Say the data back exactly as it is written below.

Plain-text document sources
-*-*-
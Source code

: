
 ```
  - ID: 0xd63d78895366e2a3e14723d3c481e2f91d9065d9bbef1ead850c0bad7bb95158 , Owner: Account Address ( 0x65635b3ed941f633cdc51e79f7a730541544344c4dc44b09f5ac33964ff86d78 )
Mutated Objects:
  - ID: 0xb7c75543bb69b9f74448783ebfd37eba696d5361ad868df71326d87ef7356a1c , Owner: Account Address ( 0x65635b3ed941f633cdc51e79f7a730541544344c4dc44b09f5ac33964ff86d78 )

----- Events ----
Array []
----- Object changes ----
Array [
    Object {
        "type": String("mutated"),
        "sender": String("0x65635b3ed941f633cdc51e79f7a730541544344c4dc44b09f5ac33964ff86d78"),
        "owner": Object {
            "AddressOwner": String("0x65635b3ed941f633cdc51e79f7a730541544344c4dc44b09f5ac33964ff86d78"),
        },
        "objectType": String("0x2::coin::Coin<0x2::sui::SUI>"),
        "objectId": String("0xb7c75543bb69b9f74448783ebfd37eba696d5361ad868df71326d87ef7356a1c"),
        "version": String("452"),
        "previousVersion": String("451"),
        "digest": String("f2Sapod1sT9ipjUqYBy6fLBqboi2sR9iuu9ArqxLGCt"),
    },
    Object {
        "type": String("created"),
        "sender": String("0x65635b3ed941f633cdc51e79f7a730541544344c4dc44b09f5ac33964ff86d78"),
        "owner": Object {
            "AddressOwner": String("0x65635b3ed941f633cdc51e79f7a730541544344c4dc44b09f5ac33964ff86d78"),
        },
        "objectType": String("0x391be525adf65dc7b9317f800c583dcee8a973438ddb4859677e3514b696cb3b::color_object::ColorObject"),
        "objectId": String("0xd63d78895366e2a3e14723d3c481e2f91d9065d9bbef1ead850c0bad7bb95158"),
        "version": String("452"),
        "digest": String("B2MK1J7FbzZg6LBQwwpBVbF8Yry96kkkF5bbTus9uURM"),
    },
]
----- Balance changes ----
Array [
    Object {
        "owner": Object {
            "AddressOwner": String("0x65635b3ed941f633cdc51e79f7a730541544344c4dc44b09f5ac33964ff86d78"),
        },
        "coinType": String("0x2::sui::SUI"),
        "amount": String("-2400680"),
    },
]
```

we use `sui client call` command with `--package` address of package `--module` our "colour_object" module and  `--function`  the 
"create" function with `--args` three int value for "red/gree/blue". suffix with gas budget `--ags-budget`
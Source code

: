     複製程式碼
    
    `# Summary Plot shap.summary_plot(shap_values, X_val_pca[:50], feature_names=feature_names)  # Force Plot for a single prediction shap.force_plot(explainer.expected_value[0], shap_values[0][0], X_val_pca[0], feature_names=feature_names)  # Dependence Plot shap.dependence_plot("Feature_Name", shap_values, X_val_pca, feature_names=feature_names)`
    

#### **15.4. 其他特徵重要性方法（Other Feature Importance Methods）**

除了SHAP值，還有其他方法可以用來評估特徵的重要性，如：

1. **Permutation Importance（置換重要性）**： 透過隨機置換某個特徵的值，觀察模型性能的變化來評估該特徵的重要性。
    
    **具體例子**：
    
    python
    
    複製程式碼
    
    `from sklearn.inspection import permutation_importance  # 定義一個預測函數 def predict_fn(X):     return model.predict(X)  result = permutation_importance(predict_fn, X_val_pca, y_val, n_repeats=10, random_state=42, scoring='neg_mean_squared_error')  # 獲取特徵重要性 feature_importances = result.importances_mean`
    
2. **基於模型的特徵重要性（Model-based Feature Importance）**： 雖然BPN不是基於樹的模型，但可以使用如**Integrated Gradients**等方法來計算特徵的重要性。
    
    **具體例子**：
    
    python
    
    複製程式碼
-*-*-
Written response ▸
Source code

:
 ```
  - ID: 0xd63d78895366e2a3e14723d3c481e2f91d9065d9bbef1ead850c0bad7bb95158 , Owner: Account Address ( 0x65635b3ed941f633cdc51e79f7a730541544344c4dc44b09f5ac33964ff86d78 )
Mutated Objects:
  - ID: 0xb7c75543bb69b9f74448783ebfd37eba696d5361ad868df71326d87ef7356a1c , Owner: Account Address ( 0x65635b3ed941f633cdc51e79f7a730541544344c4dc44b09f5ac33964ff86d78 )

----- Events ----
Array []
----- Object changes ----
Array [
    Object {
        "type": String("mutated"),
        "sender": String("0x65635b3ed941f633cdc51e79f7a730541544344c4dc44b09f5ac33964ff86d78"),
        "owner": Object {
            "AddressOwner": String("0x65635b3ed941f633cdc51e79f7a730541544344c4dc44b09f5ac33964ff86d78"),
        },
        "objectType": String("0x2::coin::Coin<0x2::sui::SUI>"),
        "objectId": String("0xb7c75543bb69b9f74448783ebfd37eba696d5361ad868df71326d87ef7356a1c"),
        "version": String("452"),
        "previousVersion": String("451"),
        "digest": String("f2Sapod1sT9ipjUqYBy6fLBqboi2sR9iuu9ArqxLGCt"),
    },
    Object {
        "type": String("created"),
        "sender": String("0x65635b3ed941f633cdc51e79f7a730541544344c4dc44b09f5ac33964ff86d78"),
        "owner": Object {
            "AddressOwner": String("0x65635b3ed941f633cdc51e79f7a730541544344c4dc44b09f5ac33964ff86d78"),
        },
        "objectType": String("0x391be525adf65dc7b9317f800c583dcee8a973438ddb4859677e3514b696cb3b::color_object::ColorObject"),
        "objectId": String("0xd63d78895366e2a3e14723d3c481e2f91d9065d9bbef1ead850c0bad7bb95158"),
        "version": String("452"),
        "digest": String("B2MK1J7FbzZg6LBQwwpBVbF8Yry96kkkF5bbTus9uURM"),
    },
]
----- Balance changes ----
Array [
    Object {
        "owner": Object {
            "AddressOwner": String("0x65635b3ed941f633cdc51e79f7a730541544344c4dc44b09f5ac33964ff86d78"),
        },
        "coinType": String("0x2::sui::SUI"),
        "amount": String("-2400680"),
    },
]
```

we use `sui client call` command with `--package` address of package `--module` our "colour_object" module and  `--function`  the 
"create" function with `--args` three int value for "red/gree/blue". suffix with gas budget `--ags-budget`
Source code

:     複製程式碼
    
    `# Summary Plot shap.summary_plot(shap_values, X_val_pca[:50], feature_names=feature_names)  # Force Plot for a single prediction shap.force_plot(explainer.expected_value[0], shap_values[0][0], X_val_pca[0], feature_names=feature_names)  # Dependence Plot shap.dependence_plot("Feature_Name", shap_values, X_val_pca, feature_names=feature_names)`
    

#### **15.4. 其他特徵重要性方法（Other Feature Importance Methods）**

除了SHAP值，還有其他方法可以用來評估特徵的重要性，如：

1. **Permutation Importance（置換重要性）**： 透過隨機置換某個特徵的值，觀察模型性能的變化來評估該特徵的重要性。
    
    **具體例子**：
    
    python
    
    複製程式碼
    
    `from sklearn.inspection import permutation_importance  # 定義一個預測函數 def predict_fn(X):     return model.predict(X)  result = permutation_importance(predict_fn, X_val_pca, y_val, n_repeats=10, random_state=42, scoring='neg_mean_squared_error')  # 獲取特徵重要性 feature_importances = result.importances_mean`
    
2. **基於模型的特徵重要性（Model-based Feature Importance）**： 雖然BPN不是基於樹的模型，但可以使用如**Integrated Gradients**等方法來計算特徵的重要性。
    
    **具體例子**：
    
    python
    
    複製程式碼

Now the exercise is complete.